360 名前:名も無きAAのようです :2012/07/02(月) 00:59:31 ID:DwpRWPz.0

('A`)「ようするに、なんでもくっつけられるが、繋ぎやすいものと繋ぎにくいものがある。
   繋ぎにくさも極まれば無限に近い時間と労力の果ての先でしかくっつかないこともある、ということだ」

ξ゚听)ξ「なんだ、くっつかないものもあるんじゃない」

('A`)「現実問題として考えれば時間も労力も限界があるのでそう言えなくもない……」

('A`)「「だがしかし!最終的にくっつかないものはないのだ!」

男は胸を反り返らせ、語気を強めて高らかに言い放つ。
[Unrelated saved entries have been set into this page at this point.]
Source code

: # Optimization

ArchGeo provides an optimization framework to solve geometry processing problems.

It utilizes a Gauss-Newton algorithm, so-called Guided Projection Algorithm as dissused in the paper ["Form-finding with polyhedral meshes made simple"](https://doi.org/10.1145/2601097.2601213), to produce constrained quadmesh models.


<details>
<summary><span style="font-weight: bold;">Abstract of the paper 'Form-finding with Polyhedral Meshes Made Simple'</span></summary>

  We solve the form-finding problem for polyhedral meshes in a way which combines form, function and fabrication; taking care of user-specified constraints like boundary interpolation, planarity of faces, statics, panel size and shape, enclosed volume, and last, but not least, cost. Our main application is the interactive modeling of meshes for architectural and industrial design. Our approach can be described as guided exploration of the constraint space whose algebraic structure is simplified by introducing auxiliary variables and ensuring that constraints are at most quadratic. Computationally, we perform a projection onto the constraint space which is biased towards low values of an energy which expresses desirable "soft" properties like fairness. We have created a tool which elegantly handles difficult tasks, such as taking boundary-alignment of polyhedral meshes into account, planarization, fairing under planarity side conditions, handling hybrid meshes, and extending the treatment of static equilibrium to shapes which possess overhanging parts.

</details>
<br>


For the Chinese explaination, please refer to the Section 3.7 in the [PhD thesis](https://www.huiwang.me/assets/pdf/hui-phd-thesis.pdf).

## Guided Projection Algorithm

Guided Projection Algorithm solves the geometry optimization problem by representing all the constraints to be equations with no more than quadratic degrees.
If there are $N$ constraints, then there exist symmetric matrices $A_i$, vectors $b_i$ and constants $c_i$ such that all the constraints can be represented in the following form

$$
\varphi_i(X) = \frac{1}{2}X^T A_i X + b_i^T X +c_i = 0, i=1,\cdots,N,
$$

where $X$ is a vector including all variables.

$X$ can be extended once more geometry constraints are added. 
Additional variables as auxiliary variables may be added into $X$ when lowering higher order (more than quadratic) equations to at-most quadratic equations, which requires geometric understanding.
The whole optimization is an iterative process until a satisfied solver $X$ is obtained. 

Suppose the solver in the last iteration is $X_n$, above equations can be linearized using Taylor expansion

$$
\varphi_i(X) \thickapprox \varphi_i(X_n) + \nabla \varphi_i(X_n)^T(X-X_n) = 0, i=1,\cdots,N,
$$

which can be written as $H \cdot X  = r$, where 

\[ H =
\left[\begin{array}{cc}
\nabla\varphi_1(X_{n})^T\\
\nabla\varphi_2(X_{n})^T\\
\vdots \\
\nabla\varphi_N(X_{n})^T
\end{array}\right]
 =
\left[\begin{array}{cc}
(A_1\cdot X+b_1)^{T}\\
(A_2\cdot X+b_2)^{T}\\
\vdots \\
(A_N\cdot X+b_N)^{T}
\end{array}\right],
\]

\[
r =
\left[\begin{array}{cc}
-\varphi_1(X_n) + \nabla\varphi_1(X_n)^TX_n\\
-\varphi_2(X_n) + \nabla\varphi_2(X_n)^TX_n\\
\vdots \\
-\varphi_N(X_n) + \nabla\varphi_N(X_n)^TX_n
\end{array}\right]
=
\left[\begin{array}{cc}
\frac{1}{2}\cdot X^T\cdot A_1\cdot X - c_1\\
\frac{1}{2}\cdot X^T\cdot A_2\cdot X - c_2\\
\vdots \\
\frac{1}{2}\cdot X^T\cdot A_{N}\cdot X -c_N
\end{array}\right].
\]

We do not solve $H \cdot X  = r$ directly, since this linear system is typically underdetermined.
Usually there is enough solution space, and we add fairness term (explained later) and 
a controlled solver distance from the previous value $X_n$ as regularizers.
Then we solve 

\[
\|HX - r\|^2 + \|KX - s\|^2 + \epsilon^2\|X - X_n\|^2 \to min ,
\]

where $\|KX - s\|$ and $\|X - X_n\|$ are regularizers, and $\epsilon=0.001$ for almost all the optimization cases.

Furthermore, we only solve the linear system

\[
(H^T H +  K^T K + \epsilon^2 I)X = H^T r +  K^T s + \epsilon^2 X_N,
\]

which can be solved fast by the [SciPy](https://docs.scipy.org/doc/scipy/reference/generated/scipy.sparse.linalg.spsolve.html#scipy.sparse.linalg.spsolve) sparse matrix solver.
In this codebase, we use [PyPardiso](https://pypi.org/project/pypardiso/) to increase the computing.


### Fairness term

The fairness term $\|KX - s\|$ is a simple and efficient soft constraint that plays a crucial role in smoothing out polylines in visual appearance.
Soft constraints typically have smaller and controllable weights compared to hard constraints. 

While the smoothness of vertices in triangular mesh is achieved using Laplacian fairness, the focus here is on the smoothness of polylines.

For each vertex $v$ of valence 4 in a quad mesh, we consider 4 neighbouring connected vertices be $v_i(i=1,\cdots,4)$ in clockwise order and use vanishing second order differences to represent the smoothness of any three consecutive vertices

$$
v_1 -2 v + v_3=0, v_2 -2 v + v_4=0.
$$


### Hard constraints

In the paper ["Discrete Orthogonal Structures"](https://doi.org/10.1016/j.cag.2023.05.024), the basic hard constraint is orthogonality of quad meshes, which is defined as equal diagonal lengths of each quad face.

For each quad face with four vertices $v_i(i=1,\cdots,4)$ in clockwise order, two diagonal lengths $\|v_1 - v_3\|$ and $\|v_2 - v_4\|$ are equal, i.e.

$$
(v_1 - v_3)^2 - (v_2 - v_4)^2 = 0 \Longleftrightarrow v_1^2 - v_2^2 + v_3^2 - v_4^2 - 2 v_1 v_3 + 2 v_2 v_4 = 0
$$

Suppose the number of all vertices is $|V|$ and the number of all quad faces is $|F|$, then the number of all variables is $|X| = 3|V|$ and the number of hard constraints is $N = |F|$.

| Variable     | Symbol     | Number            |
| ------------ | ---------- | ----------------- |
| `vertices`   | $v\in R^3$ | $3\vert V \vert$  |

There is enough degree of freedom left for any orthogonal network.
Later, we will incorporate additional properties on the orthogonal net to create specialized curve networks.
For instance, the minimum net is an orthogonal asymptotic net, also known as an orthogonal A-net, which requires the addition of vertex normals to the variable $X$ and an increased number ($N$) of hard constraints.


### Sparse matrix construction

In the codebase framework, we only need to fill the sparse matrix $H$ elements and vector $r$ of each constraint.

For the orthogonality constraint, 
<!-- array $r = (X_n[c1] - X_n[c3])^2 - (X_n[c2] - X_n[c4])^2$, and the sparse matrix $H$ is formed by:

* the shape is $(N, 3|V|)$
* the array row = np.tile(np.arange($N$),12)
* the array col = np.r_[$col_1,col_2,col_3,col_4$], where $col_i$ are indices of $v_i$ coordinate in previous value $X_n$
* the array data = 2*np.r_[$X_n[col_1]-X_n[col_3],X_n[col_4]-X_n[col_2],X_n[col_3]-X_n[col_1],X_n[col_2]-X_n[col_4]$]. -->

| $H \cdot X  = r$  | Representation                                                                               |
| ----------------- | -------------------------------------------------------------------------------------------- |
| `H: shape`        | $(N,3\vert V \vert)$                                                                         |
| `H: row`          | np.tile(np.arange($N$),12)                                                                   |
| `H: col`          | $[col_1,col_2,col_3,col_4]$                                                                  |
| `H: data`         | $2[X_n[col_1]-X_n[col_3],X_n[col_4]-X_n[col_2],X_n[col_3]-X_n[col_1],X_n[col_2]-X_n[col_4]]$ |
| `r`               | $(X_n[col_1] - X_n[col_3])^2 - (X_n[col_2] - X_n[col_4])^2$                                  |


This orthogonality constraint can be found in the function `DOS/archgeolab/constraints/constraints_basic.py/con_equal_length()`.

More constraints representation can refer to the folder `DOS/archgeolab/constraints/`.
その宣言は人気の全くない通りを力強く駆け抜けた。
空はすっかり朱く染まり、遠くの方でカラスがなく声が聞こえる。

ξ゚听)ξ「……」

('A`)「遺憾ながら、相性が重要であるとはいっておこう……」


('A`)「そういえば、君とは相性がいいよね、お嬢さん」

ξ゚听)ξ「いきなり、お嬢さんって……」

('A`)「ブラウスを難なく直せたし、そもそもこの出会いからしてそうだ」

('A`)「出会いと言う名の繋がりこそ君と僕との相性の証しさ……」

何処か明後日の方向へ走りはじめた男を他所に、男の正体とこの現象について興味が湧いている自分に気がつく。
もともと好奇心は強いほうだし、目の前であれを見せられてはしかたがないのだけど、少し危ないかもしれないとも思う。
控えめに言ってもこの男は怪しい。

('A`)「……だから、綺麗な夜景の見えるホテルで体の相性――」

男は二メートルほど転がったあと悪人面のポスターが貼ってある電柱とめでたく再会し、
それを喜んだのか勢いそのままに電信柱に熱烈なハグをした。

ξ゚听)ξ「はあ……」

一つため息を付いてから、
ハグを終えて地面に倒れ伏した男の顔を覗きこむ。

ξ゚听)ξ「それで、どこからどこまでが本当の話なのよ」

361 名前:名も無きAAのようです :2012/07/02(月) 01:05:08 ID:DwpRWPz.0

そのようにして、二人は出会った。
ここから先はまだ語りえぬお話に属する。

なんといってもこれは現在進行中の事象を取り扱っているお話なので、ここからさきはまだ彼ら次第としか言えない。
二人でドタバタする日常が過ぎていくのか、はたまた巨悪を暴くのか、それともやはり何事もなかったようにお話はここで終わりなのか。